Skin Retouch Pipeline

Intermediate

Automated blemish detection and removal pipeline for photos. Two-stage architecture: detect defects -> inpaint with texture preservation. Key constraint: high-frequency skin texture (pores, microrelief) must survive the process.

Pipeline Architecture

Input photo
  -> [Detection] INSID3 or YOLOE + SAM 2
  -> pixel-accurate masks with +5-10px dilation
  -> [Routing] by defect size:
     small (<1% area) -> LaMa or frequency-split
     medium/edge      -> FLUX.1 Fill (8 steps)
     problem cases    -> FLUX.1 Fill (20 steps)

Estimated speed on H200 (2048x2048 photo with 5-10 blemishes): ~2.5 seconds total.

Stage 1: Detection

One-shot in-context segmentation on frozen DINOv3. Annotate 1-3 reference examples of the defect type -> segments the same category on new images. No training, no decoder, no auxiliary models.

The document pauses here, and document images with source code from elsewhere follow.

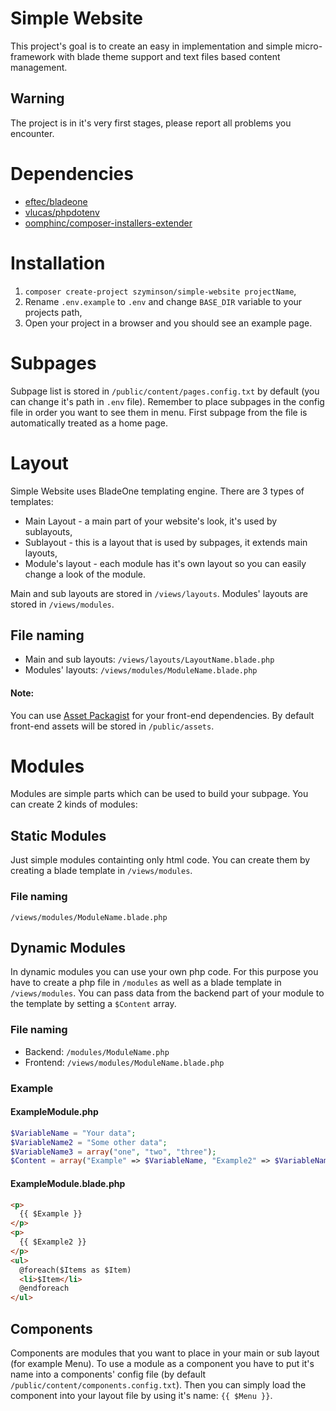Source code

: # Simple Website
This project's goal is to create an easy in implementation and simple micro-framework with blade theme support and text files based content management. 
## Warning
The project is in it's very first stages, please report all problems you encounter.
# Dependencies
- [eftec/bladeone](https://github.com/EFTEC/BladeOne)
- [vlucas/phpdotenv](https://github.com/vlucas/phpdotenv)
- [oomphinc/composer-installers-extender](https://github.com/oomphinc/composer-installers-extender)


# Installation
1. `composer create-project szyminson/simple-website projectName`,
2. Rename `.env.example` to `.env` and change `BASE_DIR` variable to your projects path,
3. Open your project in a browser and you should see an example page.

# Subpages
Subpage list is stored in `/public/content/pages.config.txt` by default (you can change it's path in `.env` file). Remember to place subpages in the config file in order you want to see them in menu. First subpage from the file is automatically treated as a home page.


# Layout
Simple Website uses BladeOne templating engine. There are 3 types of templates:
- Main Layout - a main part of your website's look, it's used by sublayouts,
- Sublayout - this is a layout that is used by subpages, it extends main layouts,
- Module's layout - each module has it's own layout so you can easily change a look of the module.

Main and sub layouts are stored in `/views/layouts`. Modules' layouts are stored in `/views/modules`.
## File naming
- Main and sub layouts: `/views/layouts/LayoutName.blade.php`
- Modules' layouts: `/views/modules/ModuleName.blade.php`

#### Note:
You can use [Asset Packagist](https://asset-packagist.org/) for your front-end dependencies. By default front-end assets will be stored in `/public/assets`.

# Modules
Modules are simple parts which can be used to build your subpage. You can create 2 kinds of modules:
## Static Modules
Just simple modules containting only html code. You can create them by creating a blade template in `/views/modules`.
### File naming
`/views/modules/ModuleName.blade.php`
## Dynamic Modules 
In dynamic modules you can use your own php code. For this purpose you have to create a php file in `/modules` as well as a blade template in `/views/modules`. You can pass data from the backend part of your module to the template by setting a `$Content` array.
### File naming
- Backend: `/modules/ModuleName.php`
- Frontend: `/views/modules/ModuleName.blade.php`
### Example
#### ExampleModule.php
```php
$VariableName = "Your data";
$VariableName2 = "Some other data";
$VariableName3 = array("one", "two", "three");
$Content = array("Example" => $VariableName, "Example2" => $VariableName2, "Items" => $VariableName3);
```
#### ExampleModule.blade.php
```html
<p>
  {{ $Example }}
</p>
<p>
  {{ $Example2 }}
</p>
<ul>
  @foreach($Items as $Item)
  <li>$Item</li>
  @endforeach
</ul>
```
## Components
Components are modules that you want to place in your main or sub layout (for example Menu). To use a module as a component you have to put it's name into a components' config file (by default `/public/content/components.config.txt`). Then you can simply load the component into your layout file by using it's name: ` {{ $Menu }} `.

Why ideal for skin: one-shot by defect type (annotate 1-3 blemish examples with masks), outputs segmentation masks directly (no SAM refinement needed), Apache 2.0, self-hosted.

from models import build_insid3
model = build_insid3()  # DINOv3 ViT-L default
model.set_reference("ref_acne.png", "ref_mask.png")
model.set_target("new_photo.png")
pred_mask = model.segment()

Speed: 3.31 FPS (3.4x faster than GF-SAM, 30x faster than Matcher). Backbones: ViT-S/B for 2 GB VRAM, ViT-L default.

YOLOE + SAM 2 (Alternative)

YOLOE detects bounding boxes via visual prompt (SAVPE encoder). SAM 2 refines boxes to pixel-accurate masks. Two models but well-tested pipeline.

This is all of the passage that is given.